As they awaited the results, hospital staffers turned to technology to quickly gather information on who else may have been exposed. They looked at electronic health records and pulled video surveillance from the emergency department for the 24-hour period before the patient was placed in isolation. They also pulled logs of tracer tags worn by staff, a sort of internal GPS system showing where any individual staff member is located within a given period of time.
“Operationally, it was hugely important to be able to understand workflow,” said Don Fesko, CEO of the hospital. When the CDC confirmed the patient had MERS about 12:30 p.m. Central on May 2, hospital staff was ready to respond appropriately. “We could easily take anyone who was on duty, out of duty, and quickly explain to them what was going on.”
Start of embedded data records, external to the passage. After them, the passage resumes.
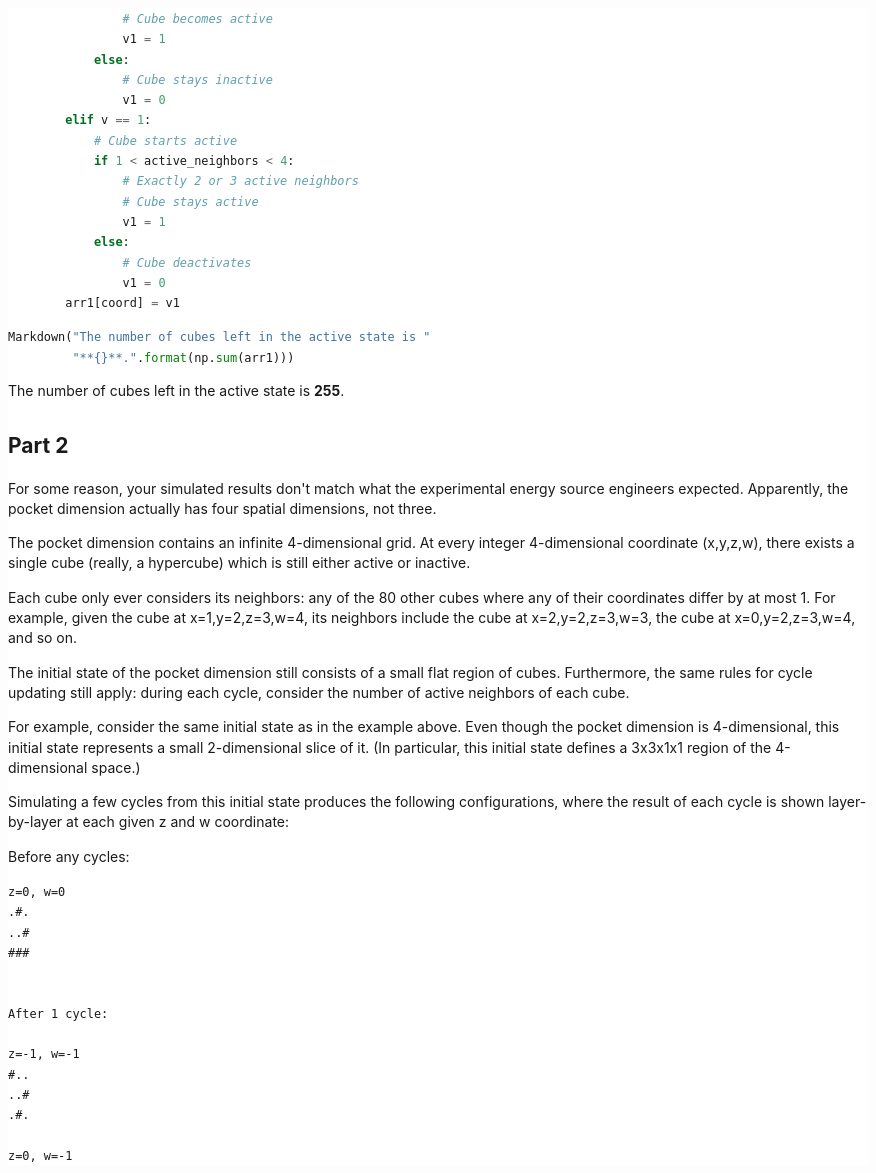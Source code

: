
 ```python
                # Cube becomes active
                v1 = 1
            else:
                # Cube stays inactive
                v1 = 0
        elif v == 1:
            # Cube starts active
            if 1 < active_neighbors < 4:
                # Exactly 2 or 3 active neighbors
                # Cube stays active
                v1 = 1
            else:
                # Cube deactivates
                v1 = 0
        arr1[coord] = v1
```


```python
Markdown("The number of cubes left in the active state is "
         "**{}**.".format(np.sum(arr1)))
```




The number of cubes left in the active state is **255**.



## Part 2

For some reason, your simulated results don't match what the experimental energy source engineers expected. Apparently, the pocket dimension actually has four spatial dimensions, not three.

The pocket dimension contains an infinite 4-dimensional grid. At every integer 4-dimensional coordinate (x,y,z,w), there exists a single cube (really, a hypercube) which is still either active or inactive.

Each cube only ever considers its neighbors: any of the 80 other cubes where any of their coordinates differ by at most 1. For example, given the cube at x=1,y=2,z=3,w=4, its neighbors include the cube at x=2,y=2,z=3,w=3, the cube at x=0,y=2,z=3,w=4, and so on.

The initial state of the pocket dimension still consists of a small flat region of cubes. Furthermore, the same rules for cycle updating still apply: during each cycle, consider the number of active neighbors of each cube.

For example, consider the same initial state as in the example above. Even though the pocket dimension is 4-dimensional, this initial state represents a small 2-dimensional slice of it. (In particular, this initial state defines a 3x3x1x1 region of the 4-dimensional space.)

Simulating a few cycles from this initial state produces the following configurations, where the result of each cycle is shown layer-by-layer at each given z and w coordinate:

Before any cycles:
```
z=0, w=0
.#.
..#
###


After 1 cycle:

z=-1, w=-1
#..
..#
.#.

z=0, w=-1
```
About 50 employees exposed to the patient before he was put in isolation were removed from duty. None have tested positive for MERS, and they are expected to return to work by the end of next week.
The hospital, the state health department and the CDC say the collaborative efforts of all entities involved led to the successful isolation of the case. However, the CDC continues to stress that viruses don't respect borders and future cases of the disease on U.S. soil are likely inevitable.
All hospitals should have their antennas up, especially those in or near a big metropolitan areas, said Feikin. Physicians in Munster, Ind. were able to rapidly put the pieces together using what they knew about MERS and the patient's travel history. Their efforts to prevent the spread of the disease were a real success, he said.